> **Directions**: Could you show each line of the records that contains the word "using"?

> **Records for this exercise**:
-=-=-=-=-

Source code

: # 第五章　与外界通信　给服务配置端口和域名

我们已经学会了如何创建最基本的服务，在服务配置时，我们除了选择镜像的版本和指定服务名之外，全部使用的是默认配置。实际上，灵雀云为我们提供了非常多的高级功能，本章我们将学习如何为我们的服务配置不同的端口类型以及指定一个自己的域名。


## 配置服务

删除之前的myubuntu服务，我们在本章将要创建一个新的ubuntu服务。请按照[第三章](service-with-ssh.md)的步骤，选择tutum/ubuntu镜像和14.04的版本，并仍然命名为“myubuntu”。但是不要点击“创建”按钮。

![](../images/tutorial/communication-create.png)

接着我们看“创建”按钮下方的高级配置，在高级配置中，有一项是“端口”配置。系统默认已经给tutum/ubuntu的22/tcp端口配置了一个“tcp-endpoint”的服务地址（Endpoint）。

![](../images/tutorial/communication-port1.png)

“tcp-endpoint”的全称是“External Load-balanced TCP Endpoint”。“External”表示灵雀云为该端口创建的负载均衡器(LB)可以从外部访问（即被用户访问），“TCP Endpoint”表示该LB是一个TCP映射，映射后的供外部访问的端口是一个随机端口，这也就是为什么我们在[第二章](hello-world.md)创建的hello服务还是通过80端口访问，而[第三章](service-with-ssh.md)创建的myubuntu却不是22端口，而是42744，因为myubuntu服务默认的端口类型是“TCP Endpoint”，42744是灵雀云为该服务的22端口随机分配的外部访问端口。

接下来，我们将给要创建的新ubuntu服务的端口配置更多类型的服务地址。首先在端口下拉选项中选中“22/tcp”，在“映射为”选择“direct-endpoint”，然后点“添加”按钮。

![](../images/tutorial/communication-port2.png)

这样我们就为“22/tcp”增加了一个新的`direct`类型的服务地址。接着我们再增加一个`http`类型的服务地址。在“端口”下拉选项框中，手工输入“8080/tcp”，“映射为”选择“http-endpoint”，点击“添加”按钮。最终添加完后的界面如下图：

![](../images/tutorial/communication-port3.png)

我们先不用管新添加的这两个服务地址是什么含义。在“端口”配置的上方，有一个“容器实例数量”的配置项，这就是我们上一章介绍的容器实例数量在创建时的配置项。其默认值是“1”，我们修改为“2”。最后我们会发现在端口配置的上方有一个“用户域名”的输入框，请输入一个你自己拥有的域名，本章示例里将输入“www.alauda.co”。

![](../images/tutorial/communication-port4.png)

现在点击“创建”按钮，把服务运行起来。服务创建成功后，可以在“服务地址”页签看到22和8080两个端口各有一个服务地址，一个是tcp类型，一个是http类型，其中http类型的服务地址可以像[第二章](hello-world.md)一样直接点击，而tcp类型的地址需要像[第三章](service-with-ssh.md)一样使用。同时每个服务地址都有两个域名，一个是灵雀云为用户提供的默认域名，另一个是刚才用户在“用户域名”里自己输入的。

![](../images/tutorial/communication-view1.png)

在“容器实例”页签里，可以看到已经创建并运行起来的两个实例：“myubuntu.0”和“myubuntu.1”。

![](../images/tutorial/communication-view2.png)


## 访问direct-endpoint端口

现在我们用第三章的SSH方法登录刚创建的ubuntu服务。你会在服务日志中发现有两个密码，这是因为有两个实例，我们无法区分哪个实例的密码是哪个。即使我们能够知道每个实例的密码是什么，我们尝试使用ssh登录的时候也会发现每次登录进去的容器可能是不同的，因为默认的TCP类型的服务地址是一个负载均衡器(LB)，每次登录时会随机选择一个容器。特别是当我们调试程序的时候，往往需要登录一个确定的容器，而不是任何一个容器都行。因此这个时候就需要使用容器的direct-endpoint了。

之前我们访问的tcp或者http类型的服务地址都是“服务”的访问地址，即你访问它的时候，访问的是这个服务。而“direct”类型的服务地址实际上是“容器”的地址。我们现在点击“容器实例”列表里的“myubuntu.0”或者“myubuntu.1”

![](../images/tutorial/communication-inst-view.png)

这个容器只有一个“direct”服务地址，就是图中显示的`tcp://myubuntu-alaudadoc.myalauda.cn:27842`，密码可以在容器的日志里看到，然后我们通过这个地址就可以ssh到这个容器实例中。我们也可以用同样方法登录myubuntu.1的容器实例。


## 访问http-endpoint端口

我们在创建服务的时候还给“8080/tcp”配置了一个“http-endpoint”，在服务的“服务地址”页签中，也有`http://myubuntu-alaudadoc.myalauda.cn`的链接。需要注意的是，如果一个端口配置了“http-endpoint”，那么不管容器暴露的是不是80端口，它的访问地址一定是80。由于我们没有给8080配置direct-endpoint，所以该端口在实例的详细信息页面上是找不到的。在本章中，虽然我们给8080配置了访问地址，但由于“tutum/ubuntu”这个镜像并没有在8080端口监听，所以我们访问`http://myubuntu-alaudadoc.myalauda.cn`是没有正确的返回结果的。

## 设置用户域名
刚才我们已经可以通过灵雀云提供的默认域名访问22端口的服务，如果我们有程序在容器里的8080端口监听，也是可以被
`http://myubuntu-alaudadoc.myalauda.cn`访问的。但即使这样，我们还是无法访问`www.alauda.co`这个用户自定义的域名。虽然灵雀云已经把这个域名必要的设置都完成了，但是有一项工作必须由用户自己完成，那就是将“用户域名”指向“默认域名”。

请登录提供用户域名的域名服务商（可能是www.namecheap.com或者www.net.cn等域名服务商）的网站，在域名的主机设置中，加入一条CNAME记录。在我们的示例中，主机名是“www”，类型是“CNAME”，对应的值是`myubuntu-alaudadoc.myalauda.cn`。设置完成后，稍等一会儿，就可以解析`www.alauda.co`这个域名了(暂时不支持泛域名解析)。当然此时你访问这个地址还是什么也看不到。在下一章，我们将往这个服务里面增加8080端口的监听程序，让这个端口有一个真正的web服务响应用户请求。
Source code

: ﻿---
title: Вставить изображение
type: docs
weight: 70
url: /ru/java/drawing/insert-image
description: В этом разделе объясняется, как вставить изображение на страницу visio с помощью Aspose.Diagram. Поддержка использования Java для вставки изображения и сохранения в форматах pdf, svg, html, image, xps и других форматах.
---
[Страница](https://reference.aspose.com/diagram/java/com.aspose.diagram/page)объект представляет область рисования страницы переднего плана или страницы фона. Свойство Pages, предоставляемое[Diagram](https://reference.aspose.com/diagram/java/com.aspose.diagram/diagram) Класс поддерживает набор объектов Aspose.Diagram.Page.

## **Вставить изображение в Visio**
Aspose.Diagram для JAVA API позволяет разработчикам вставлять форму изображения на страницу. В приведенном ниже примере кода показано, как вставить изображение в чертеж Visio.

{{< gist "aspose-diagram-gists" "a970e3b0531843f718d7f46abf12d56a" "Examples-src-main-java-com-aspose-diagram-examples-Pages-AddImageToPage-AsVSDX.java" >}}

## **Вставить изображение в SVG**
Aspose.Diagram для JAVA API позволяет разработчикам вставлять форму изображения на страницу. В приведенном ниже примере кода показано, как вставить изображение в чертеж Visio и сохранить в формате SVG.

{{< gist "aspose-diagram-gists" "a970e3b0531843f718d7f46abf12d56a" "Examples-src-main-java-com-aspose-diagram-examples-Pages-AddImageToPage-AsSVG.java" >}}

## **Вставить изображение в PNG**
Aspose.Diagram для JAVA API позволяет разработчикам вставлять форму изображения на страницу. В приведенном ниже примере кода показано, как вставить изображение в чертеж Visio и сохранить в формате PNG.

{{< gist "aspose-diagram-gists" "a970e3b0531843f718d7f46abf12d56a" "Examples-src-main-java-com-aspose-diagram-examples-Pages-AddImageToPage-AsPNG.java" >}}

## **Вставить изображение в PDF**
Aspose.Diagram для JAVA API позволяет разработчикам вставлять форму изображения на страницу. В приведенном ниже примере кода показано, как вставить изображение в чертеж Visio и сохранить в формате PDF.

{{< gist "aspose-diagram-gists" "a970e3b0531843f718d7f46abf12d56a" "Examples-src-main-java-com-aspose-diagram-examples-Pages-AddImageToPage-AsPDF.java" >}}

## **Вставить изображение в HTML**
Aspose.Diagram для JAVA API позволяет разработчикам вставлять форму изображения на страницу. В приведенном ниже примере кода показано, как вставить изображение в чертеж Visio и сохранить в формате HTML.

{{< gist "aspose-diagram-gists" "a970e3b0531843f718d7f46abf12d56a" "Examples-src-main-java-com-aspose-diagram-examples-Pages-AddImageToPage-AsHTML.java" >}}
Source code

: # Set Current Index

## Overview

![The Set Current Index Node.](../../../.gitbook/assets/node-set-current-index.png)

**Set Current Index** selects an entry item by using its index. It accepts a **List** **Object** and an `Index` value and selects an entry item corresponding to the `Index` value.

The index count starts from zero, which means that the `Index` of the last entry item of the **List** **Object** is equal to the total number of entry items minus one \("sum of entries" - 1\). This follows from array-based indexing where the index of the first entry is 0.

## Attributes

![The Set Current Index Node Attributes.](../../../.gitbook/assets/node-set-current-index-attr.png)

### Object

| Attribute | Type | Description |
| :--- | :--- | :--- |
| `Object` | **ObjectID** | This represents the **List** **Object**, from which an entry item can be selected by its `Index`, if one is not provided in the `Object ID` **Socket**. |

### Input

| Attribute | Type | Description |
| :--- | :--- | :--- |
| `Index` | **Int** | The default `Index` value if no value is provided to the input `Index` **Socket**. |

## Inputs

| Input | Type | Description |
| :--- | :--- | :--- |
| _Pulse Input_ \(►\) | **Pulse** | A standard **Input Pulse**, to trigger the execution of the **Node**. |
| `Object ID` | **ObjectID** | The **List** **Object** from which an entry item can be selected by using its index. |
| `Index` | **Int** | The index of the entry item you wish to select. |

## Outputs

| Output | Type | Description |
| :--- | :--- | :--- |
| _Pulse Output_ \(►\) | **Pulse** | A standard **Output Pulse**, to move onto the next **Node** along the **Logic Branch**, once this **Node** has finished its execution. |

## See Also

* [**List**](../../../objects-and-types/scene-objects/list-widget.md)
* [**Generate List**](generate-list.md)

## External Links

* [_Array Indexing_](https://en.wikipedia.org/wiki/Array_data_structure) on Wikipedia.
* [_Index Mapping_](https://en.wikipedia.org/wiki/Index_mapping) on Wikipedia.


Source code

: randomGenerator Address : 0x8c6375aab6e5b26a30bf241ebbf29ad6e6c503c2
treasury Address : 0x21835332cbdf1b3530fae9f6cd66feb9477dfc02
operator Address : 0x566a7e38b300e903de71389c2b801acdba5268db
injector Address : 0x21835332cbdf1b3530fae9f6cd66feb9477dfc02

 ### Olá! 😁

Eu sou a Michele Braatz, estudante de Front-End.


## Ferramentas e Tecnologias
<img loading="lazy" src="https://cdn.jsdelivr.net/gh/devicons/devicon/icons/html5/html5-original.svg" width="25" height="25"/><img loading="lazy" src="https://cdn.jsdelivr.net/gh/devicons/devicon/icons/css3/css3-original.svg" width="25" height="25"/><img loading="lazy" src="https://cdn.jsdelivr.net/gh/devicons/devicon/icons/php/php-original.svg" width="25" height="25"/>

-=-=-=-=-

> **Answer box**:
**Set Current Index** selects an entry item by using its index. It accepts a **List** **Object** and an `Index` value and selects an entry item corresponding to the `Index` value.
| `Object ID` | **ObjectID** | The **List** **Object** from which an entry item can be selected by using its index. |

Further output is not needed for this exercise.